--- START ---

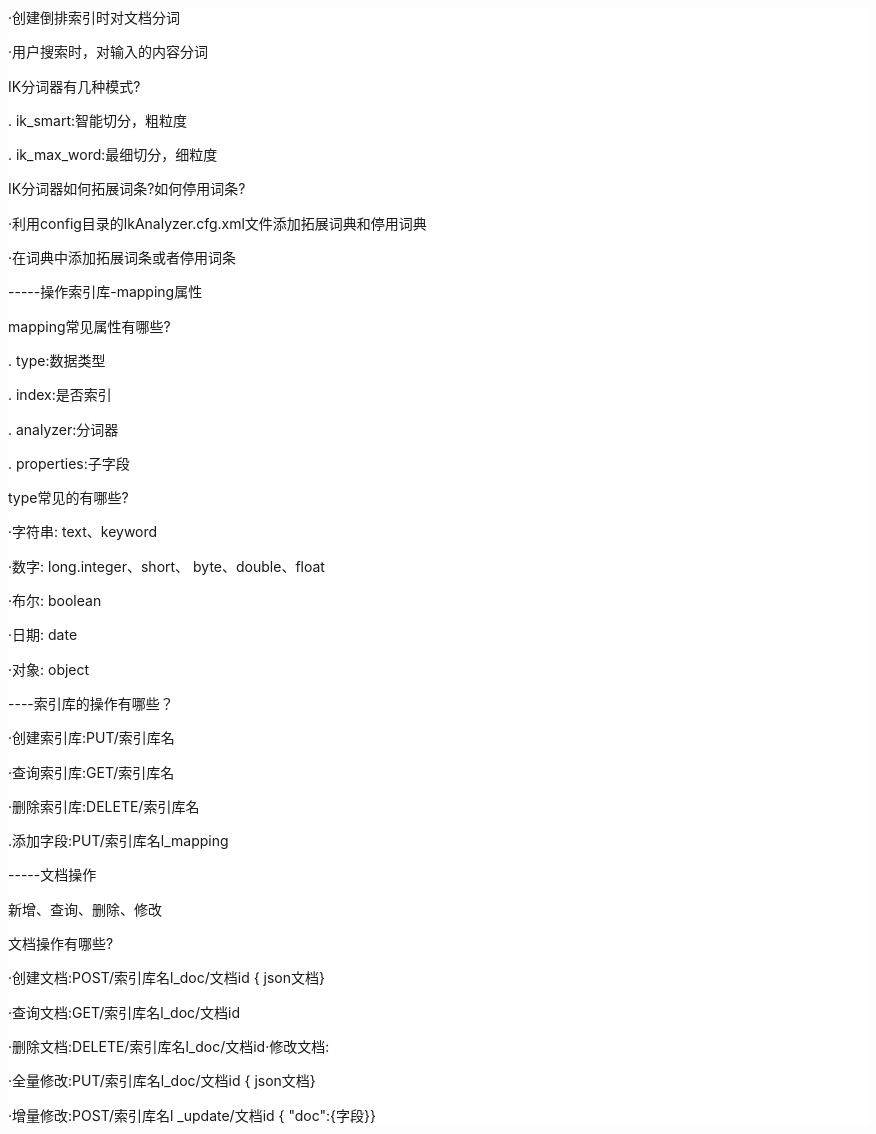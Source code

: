 ·创建倒排索引时对文档分词

·用户搜索时，对输入的内容分词

IK分词器有几种模式?

. ik\_smart:智能切分，粗粒度

. ik\_max\_word:最细切分，细粒度

IK分词器如何拓展词条?如何停用词条?

·利用config目录的lkAnalyzer.cfg.xml文件添加拓展词典和停用词典

·在词典中添加拓展词条或者停用词条

-----操作索引库-mapping属性

mapping常见属性有哪些?

. type:数据类型

. index:是否索引

. analyzer:分词器

. properties:子字段

type常见的有哪些?

·字符串: text、keyword

·数字: long.integer、short、 byte、double、float

·布尔: boolean

·日期: date

·对象: object

----索引库的操作有哪些？

·创建索引库:PUT/索引库名

·查询索引库:GET/索引库名

·删除索引库:DELETE/索引库名

.添加字段:PUT/索引库名l\_mapping

-----文档操作

新增、查询、删除、修改

文档操作有哪些?

·创建文档:POST/索引库名l\_doc/文档id { json文档}

·查询文档:GET/索引库名l\_doc/文档id

·删除文档:DELETE/索引库名l\_doc/文档id·修改文档:

·全量修改:PUT/索引库名l\_doc/文档id { json文档}

·增量修改:POST/索引库名l \_update/文档id { "doc":{字段}}
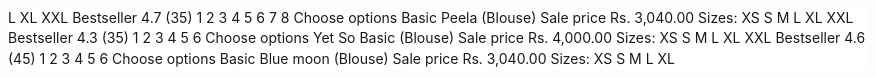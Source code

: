 L
XL
XXL
Bestseller
4.7
(35)
1
2
3
4
5
6
7
8
Choose options
Basic Peela (Blouse)
Sale price
Rs. 3,040.00
Sizes:
XS
S
M
L
XL
XXL
Bestseller
4.3
(35)
1
2
3
4
5
6
Choose options
Yet So Basic (Blouse)
Sale price
Rs. 4,000.00
Sizes:
XS
S
M
L
XL
XXL
Bestseller
4.6
(45)
1
2
3
4
5
6
Choose options
Basic Blue moon (Blouse)
Sale price
Rs. 3,040.00
Sizes:
XS
S
M
L
XL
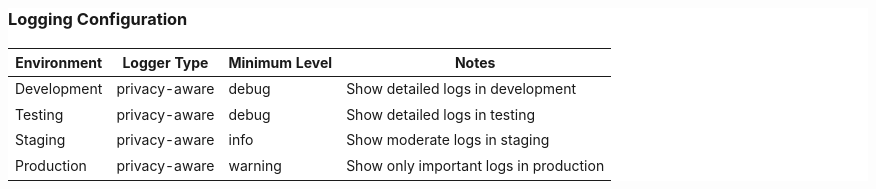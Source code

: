 ### Logging Configuration

| Environment | Logger Type | Minimum Level | Notes |
|-------------|-------------|--------------|-------|
| Development | privacy-aware | debug      | Show detailed logs in development |
| Testing     | privacy-aware | debug      | Show detailed logs in testing |
| Staging     | privacy-aware | info       | Show moderate logs in staging |
| Production  | privacy-aware | warning    | Show only important logs in production |
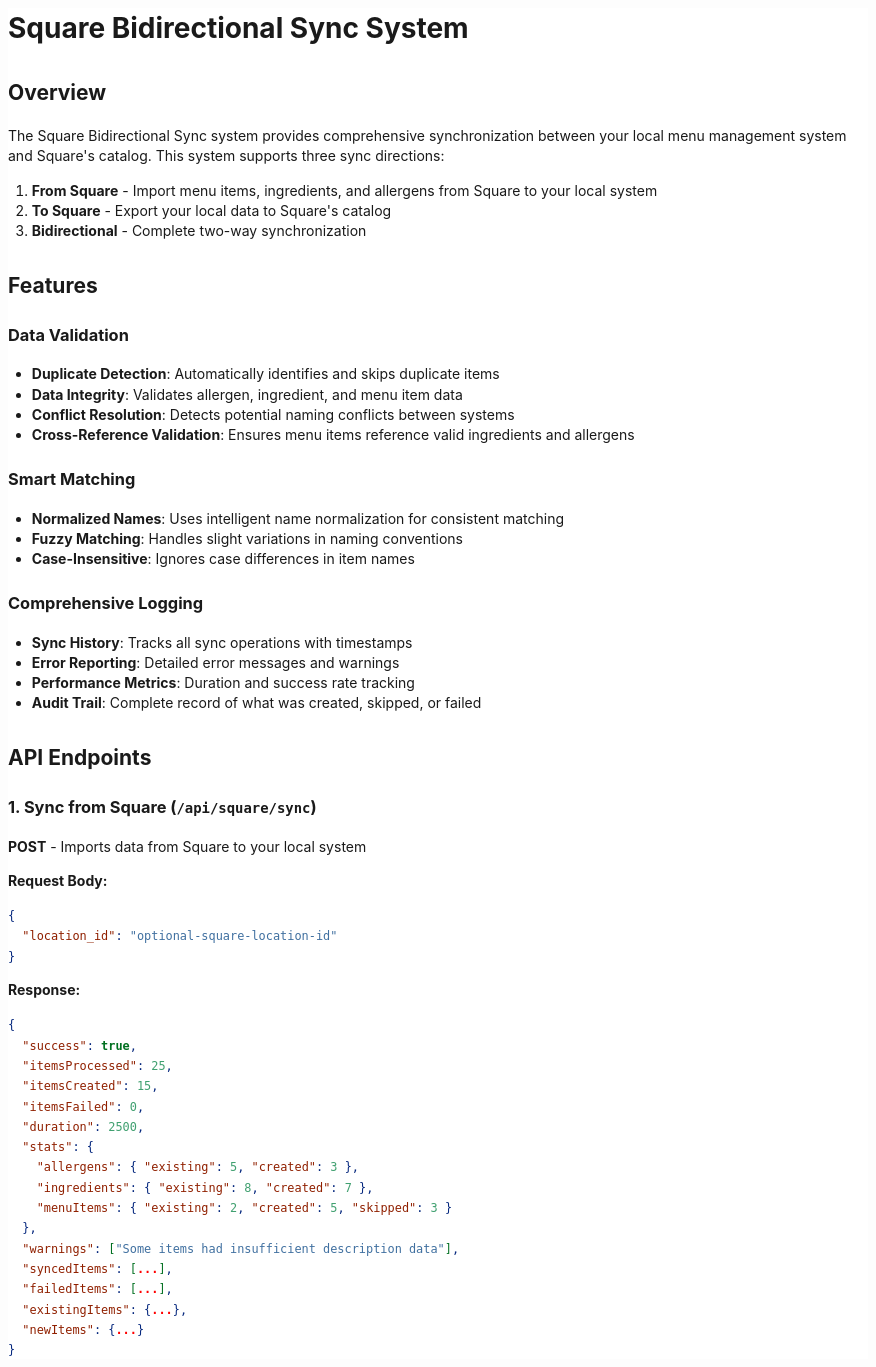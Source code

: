 # Square Bidirectional Sync System

## Overview

The Square Bidirectional Sync system provides comprehensive synchronization between your local menu management system and Square's catalog. This system supports three sync directions:

1. **From Square** - Import menu items, ingredients, and allergens from Square to your local system
2. **To Square** - Export your local data to Square's catalog
3. **Bidirectional** - Complete two-way synchronization

## Features

### Data Validation
- **Duplicate Detection**: Automatically identifies and skips duplicate items
- **Data Integrity**: Validates allergen, ingredient, and menu item data
- **Conflict Resolution**: Detects potential naming conflicts between systems
- **Cross-Reference Validation**: Ensures menu items reference valid ingredients and allergens

### Smart Matching
- **Normalized Names**: Uses intelligent name normalization for consistent matching
- **Fuzzy Matching**: Handles slight variations in naming conventions
- **Case-Insensitive**: Ignores case differences in item names

### Comprehensive Logging
- **Sync History**: Tracks all sync operations with timestamps
- **Error Reporting**: Detailed error messages and warnings
- **Performance Metrics**: Duration and success rate tracking
- **Audit Trail**: Complete record of what was created, skipped, or failed

## API Endpoints

### 1. Sync from Square (`/api/square/sync`)
**POST** - Imports data from Square to your local system

**Request Body:**
```json
{
  "location_id": "optional-square-location-id"
}
```

**Response:**
```json
{
  "success": true,
  "itemsProcessed": 25,
  "itemsCreated": 15,
  "itemsFailed": 0,
  "duration": 2500,
  "stats": {
    "allergens": { "existing": 5, "created": 3 },
    "ingredients": { "existing": 8, "created": 7 },
    "menuItems": { "existing": 2, "created": 5, "skipped": 3 }
  },
  "warnings": ["Some items had insufficient description data"],
  "syncedItems": [...],
  "failedItems": [...],
  "existingItems": {...},
  "newItems": {...}
}
```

--- END ---

• _REQUIRED WORK_: Repeat each record exactly as shown above, dropping all images.

• _SOLUTION_:
Source code

: ·创建倒排索引时对文档分词

·用户搜索时，对输入的内容分词

IK分词器有几种模式?

. ik\_smart:智能切分，粗粒度

. ik\_max\_word:最细切分，细粒度

IK分词器如何拓展词条?如何停用词条?

·利用config目录的lkAnalyzer.cfg.xml文件添加拓展词典和停用词典

·在词典中添加拓展词条或者停用词条

-----操作索引库-mapping属性

mapping常见属性有哪些?

. type:数据类型

. index:是否索引

. analyzer:分词器

. properties:子字段

type常见的有哪些?

·字符串: text、keyword

·数字: long.integer、short、 byte、double、float

·布尔: boolean

·日期: date

·对象: object

----索引库的操作有哪些？

·创建索引库:PUT/索引库名

·查询索引库:GET/索引库名

·删除索引库:DELETE/索引库名

.添加字段:PUT/索引库名l\_mapping

-----文档操作

新增、查询、删除、修改

文档操作有哪些?

·创建文档:POST/索引库名l\_doc/文档id { json文档}

·查询文档:GET/索引库名l\_doc/文档id

·删除文档:DELETE/索引库名l\_doc/文档id·修改文档:

·全量修改:PUT/索引库名l\_doc/文档id { json文档}

·增量修改:POST/索引库名l \_update/文档id { "doc":{字段}}
Source code

: L
XL
XXL
Bestseller
4.7
(35)
1
2
3
4
5
6
7
8
Choose options
Basic Peela (Blouse)
Sale price
Rs. 3,040.00
Sizes:
XS
S
M
L
XL
XXL
Bestseller
4.3
(35)
1
2
3
4
5
6
Choose options
Yet So Basic (Blouse)
Sale price
Rs. 4,000.00
Sizes:
XS
S
M
L
XL
XXL
Bestseller
4.6
(45)
1
2
3
4
5
6
Choose options
Basic Blue moon (Blouse)
Sale price
Rs. 3,040.00
Sizes:
XS
S
M
L
XL
Source code

: ### Logging Configuration

| Environment | Logger Type | Minimum Level | Notes |
|-------------|-------------|--------------|-------|
| Development | privacy-aware | debug      | Show detailed logs in development |
| Testing     | privacy-aware | debug      | Show detailed logs in testing |
| Staging     | privacy-aware | info       | Show moderate logs in staging |
| Production  | privacy-aware | warning    | Show only important logs in production |
Source code

: # Square Bidirectional Sync System

## Overview

The Square Bidirectional Sync system provides comprehensive synchronization between your local menu management system and Square's catalog. This system supports three sync directions:

1. **From Square** - Import menu items, ingredients, and allergens from Square to your local system
2. **To Square** - Export your local data to Square's catalog
3. **Bidirectional** - Complete two-way synchronization

## Features

### Data Validation
- **Duplicate Detection**: Automatically identifies and skips duplicate items
- **Data Integrity**: Validates allergen, ingredient, and menu item data
- **Conflict Resolution**: Detects potential naming conflicts between systems
- **Cross-Reference Validation**: Ensures menu items reference valid ingredients and allergens

### Smart Matching
- **Normalized Names**: Uses intelligent name normalization for consistent matching
- **Fuzzy Matching**: Handles slight variations in naming conventions
- **Case-Insensitive**: Ignores case differences in item names

### Comprehensive Logging
- **Sync History**: Tracks all sync operations with timestamps
- **Error Reporting**: Detailed error messages and warnings
- **Performance Metrics**: Duration and success rate tracking
- **Audit Trail**: Complete record of what was created, skipped, or failed

## API Endpoints

### 1. Sync from Square (`/api/square/sync`)
**POST** - Imports data from Square to your local system

**Request Body:**
```json
{
  "location_id": "optional-square-location-id"
}
```

**Response:**
```json
{
  "success": true,
  "itemsProcessed": 25,
  "itemsCreated": 15,
  "itemsFailed": 0,
  "duration": 2500,
  "stats": {
    "allergens": { "existing": 5, "created": 3 },
    "ingredients": { "existing": 8, "created": 7 },
    "menuItems": { "existing": 2, "created": 5, "skipped": 3 }
  },
  "warnings": ["Some items had insufficient description data"],
  "syncedItems": [...],
  "failedItems": [...],
  "existingItems": {...},
  "newItems": {...}
}
```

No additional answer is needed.